Dataset records

- - - - -

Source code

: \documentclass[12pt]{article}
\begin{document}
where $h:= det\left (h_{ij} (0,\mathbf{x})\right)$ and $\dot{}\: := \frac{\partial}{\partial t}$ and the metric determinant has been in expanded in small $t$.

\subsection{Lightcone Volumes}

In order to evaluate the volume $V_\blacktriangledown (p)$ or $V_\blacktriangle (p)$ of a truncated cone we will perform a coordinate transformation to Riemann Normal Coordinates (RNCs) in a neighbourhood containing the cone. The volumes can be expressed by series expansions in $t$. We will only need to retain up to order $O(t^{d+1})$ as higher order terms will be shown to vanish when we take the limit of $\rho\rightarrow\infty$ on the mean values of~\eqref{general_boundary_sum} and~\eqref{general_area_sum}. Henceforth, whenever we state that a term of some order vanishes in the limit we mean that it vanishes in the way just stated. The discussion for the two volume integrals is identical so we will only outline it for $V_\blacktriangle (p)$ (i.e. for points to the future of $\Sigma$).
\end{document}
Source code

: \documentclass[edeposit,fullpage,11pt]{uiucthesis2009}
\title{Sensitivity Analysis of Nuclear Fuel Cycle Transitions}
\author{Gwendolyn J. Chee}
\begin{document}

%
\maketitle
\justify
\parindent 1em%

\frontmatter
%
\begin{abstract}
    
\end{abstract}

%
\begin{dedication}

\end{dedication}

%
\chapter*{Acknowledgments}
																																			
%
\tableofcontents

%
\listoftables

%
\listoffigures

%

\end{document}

- - - - -

> Instructions for the task
Copy out the data in full, exactly.

> Output for this task
Source code

: \documentclass[12pt]{article}
\begin{document}
where $h:= det\left (h_{ij} (0,\mathbf{x})\right)$ and $\dot{}\: := \frac{\partial}{\partial t}$ and the metric determinant has been in expanded in small $t$.

\subsection{Lightcone Volumes}

In order to evaluate the volume $V_\blacktriangledown (p)$ or $V_\blacktriangle (p)$ of a truncated cone we will perform a coordinate transformation to Riemann Normal Coordinates (RNCs) in a neighbourhood containing the cone. The volumes can be expressed by series expansions in $t$. We will only need to retain up to order $O(t^{d+1})$ as higher order terms will be shown to vanish when we take the limit of $\rho\rightarrow\infty$ on the mean values of~\eqref{general_boundary_sum} and~\eqref{general_area_sum}. Henceforth, whenever we state that a term of some order vanishes in the limit we mean that it vanishes in the way just stated. The discussion for the two volume integrals is identical so we will only outline it for $V_\blacktriangle (p)$ (i.e. for points to the future of $\Sigma$).
\end{document}
Source code

: \documentclass[edeposit,fullpage,11pt]{uiucthesis2009}
\title{Sensitivity Analysis of Nuclear Fuel Cycle Transitions}
\author{Gwendolyn J. Chee}
\begin{document}

%
\maketitle
\justify
\parindent 1em%

\frontmatter
%
\begin{abstract}
    
\end{abstract}

%
\begin{dedication}

\end{dedication}

%
\chapter*{Acknowledgments}
																																			
%
\tableofcontents

%
\listoftables

%
\listoffigures

%

\end{document}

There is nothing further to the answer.